Title: Restaurants
Rating:
PG
Summary: Tony would have picked a better restaurant, she thought, and tried to convince herself that was a fact and not a what-if floating around her head at all.


One thing that was hard about being a billionaire's assistant was the restaurants. They were never good enough.

It was hard enough finding dates. She was married to her job; it was just there. She had almost given up on men entirely: they were all either Tony Stark, or Tony Stark's associates, and that was just too much. She just wanted to find someone nice. Someone who wasn't overconfident, who was considerate and listened to her when she talked and was responsible and didn't call her all the time.
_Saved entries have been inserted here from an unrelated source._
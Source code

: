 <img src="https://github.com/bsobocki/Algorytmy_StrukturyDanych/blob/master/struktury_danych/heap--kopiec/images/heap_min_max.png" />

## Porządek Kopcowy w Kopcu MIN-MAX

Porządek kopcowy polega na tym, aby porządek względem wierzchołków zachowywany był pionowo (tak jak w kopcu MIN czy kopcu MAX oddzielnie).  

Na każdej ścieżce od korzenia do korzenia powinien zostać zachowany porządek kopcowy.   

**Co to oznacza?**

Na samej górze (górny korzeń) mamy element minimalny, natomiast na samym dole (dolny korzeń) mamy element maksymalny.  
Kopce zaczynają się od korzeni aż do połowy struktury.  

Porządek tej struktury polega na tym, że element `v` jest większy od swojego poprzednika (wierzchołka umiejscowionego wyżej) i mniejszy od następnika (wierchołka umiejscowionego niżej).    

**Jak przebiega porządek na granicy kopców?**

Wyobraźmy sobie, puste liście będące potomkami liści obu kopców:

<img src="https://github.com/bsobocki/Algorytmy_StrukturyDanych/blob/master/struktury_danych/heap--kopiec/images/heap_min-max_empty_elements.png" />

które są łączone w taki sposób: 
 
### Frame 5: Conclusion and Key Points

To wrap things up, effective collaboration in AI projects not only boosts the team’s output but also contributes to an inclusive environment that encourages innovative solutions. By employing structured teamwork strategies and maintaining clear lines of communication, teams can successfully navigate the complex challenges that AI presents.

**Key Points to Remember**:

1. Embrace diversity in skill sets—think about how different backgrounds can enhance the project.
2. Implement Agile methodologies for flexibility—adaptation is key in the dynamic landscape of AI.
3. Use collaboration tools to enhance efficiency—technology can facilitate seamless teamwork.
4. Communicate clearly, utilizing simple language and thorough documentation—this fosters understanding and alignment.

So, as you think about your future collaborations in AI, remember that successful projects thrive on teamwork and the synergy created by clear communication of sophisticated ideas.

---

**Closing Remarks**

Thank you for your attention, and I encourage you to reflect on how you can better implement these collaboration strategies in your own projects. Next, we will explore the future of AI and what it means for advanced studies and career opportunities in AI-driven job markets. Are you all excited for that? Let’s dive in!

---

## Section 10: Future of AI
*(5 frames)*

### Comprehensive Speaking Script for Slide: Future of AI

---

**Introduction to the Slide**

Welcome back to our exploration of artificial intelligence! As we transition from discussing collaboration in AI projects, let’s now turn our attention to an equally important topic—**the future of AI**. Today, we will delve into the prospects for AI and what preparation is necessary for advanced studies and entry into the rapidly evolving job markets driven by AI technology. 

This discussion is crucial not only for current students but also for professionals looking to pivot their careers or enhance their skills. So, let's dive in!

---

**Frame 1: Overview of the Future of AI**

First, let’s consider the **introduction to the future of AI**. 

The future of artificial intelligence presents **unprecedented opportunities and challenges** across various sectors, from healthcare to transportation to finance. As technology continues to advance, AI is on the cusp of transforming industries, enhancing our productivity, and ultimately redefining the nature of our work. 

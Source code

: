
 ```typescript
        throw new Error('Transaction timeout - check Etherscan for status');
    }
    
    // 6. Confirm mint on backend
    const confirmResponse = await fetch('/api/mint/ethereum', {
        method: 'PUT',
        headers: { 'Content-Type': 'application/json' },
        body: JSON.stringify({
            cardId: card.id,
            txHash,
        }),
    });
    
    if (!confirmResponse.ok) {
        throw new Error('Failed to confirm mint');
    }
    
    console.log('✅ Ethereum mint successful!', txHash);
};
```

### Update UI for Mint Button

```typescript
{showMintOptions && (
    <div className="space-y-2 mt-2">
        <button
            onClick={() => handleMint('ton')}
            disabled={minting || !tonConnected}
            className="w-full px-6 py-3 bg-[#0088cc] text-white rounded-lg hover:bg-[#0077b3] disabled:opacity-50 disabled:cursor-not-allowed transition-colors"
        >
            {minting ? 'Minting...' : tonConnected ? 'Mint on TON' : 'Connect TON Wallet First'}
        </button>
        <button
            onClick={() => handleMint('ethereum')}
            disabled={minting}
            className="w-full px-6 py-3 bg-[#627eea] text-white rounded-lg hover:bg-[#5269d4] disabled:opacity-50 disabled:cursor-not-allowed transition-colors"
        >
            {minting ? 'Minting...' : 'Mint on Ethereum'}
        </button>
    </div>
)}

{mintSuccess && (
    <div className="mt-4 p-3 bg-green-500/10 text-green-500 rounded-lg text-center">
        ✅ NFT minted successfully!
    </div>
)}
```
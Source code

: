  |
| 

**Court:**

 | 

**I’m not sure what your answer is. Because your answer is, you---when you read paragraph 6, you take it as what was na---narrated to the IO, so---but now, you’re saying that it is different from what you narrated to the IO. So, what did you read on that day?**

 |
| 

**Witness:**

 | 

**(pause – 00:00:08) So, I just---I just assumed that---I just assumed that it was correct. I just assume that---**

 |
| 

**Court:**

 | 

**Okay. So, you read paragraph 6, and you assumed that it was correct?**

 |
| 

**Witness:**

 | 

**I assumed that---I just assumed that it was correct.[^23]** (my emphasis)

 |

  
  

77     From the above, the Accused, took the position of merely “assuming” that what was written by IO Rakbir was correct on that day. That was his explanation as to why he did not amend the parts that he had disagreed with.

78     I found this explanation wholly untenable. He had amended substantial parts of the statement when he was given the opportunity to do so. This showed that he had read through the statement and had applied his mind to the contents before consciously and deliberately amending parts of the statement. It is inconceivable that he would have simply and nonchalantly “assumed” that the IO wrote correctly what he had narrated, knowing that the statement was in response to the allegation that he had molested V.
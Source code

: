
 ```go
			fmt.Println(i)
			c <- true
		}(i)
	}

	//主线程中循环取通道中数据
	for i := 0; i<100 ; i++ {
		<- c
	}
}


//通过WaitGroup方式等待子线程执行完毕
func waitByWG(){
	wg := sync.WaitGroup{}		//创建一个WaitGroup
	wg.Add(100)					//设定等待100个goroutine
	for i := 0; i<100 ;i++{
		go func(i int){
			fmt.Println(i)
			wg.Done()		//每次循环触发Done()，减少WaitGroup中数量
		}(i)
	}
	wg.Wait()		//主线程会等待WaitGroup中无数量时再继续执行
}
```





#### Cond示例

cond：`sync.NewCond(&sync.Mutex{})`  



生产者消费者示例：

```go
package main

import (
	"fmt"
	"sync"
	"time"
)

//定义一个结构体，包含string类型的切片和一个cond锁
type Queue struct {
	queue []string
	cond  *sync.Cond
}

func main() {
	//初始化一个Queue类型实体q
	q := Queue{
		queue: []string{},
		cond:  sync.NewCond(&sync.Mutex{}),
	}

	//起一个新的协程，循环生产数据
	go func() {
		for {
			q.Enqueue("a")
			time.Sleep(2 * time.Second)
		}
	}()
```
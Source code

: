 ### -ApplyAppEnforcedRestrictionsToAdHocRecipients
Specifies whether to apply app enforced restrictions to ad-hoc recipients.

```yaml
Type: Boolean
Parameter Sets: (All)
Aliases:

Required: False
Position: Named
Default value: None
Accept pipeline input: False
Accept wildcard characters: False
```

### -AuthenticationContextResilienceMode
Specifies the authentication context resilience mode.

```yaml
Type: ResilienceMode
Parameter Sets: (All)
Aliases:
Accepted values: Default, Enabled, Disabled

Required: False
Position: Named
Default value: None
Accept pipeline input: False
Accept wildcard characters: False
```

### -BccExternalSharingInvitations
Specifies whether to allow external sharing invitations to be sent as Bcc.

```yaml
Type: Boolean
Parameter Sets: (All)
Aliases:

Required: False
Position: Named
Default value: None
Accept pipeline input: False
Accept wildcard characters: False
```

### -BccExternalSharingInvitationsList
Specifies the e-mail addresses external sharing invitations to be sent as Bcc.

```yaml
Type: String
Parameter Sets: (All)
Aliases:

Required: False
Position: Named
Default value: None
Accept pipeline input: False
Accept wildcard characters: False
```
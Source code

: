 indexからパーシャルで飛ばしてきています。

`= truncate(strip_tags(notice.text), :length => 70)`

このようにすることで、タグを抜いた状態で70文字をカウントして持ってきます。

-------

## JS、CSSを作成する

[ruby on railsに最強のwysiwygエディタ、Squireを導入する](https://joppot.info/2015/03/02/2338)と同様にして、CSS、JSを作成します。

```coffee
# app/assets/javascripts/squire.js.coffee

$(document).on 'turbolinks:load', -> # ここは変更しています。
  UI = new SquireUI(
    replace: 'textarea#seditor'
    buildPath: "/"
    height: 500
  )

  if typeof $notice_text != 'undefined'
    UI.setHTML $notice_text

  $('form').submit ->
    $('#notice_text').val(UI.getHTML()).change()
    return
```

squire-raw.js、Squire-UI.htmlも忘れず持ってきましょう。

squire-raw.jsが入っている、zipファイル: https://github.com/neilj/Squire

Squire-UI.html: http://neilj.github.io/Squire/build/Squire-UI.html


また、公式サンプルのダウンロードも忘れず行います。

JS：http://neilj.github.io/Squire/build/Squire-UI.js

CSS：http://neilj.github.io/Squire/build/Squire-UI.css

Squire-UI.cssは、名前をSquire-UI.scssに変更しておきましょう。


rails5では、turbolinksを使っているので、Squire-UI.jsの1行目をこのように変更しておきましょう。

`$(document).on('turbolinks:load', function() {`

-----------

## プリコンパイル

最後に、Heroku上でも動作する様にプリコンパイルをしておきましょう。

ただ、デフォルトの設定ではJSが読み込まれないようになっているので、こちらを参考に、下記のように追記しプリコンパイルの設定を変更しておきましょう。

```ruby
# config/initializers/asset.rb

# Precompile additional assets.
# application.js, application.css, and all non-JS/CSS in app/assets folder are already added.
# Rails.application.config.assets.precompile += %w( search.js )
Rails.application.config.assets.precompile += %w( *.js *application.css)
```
This one had seemed so promising. The suit, for one thing, was right. Pepper noticed suits. She picked out most of Tony's, or at least paid for them in shops where the sales clerks raved on and on about such-and-such and told her all about what a Good Suit had to have. So she picked it up. Pepper learned quickly: she knew computers and understood some of Jarvis's programming and now she knew how to pick out a suit. And this man didn't have a bad suit. Black with gray pinstripes, three-button, crisp pressed shirt, silk tie. Check.

But then the restaurant.

It was popular enough. French, on the beach, tourist attraction, etc. But it wasn't right. Their wine list was tiny compared to what she was used to seeing (not drinking: she didn't drink). The tables were too crowded. It was too...popular. It was a nice restaurant, but that was all. Not a Good Restaurant, not the same way his suit was a Good Suit. Tony would have picked a better restaurant, she thought, and tried to convince herself that was a fact and not a what-if floating around her head at all.

The night's a wash after that, really. The restaurant was wrong. The wine he ordered was wrong. The Good Suit points were lost in the glasses of mediocre wine and half-hearted compliments. She's almost glad to get the phone call, and excuses herself, walking out of the restaurant with a backward glance.

Tony would have done it better, she thinks, and she knows she's right.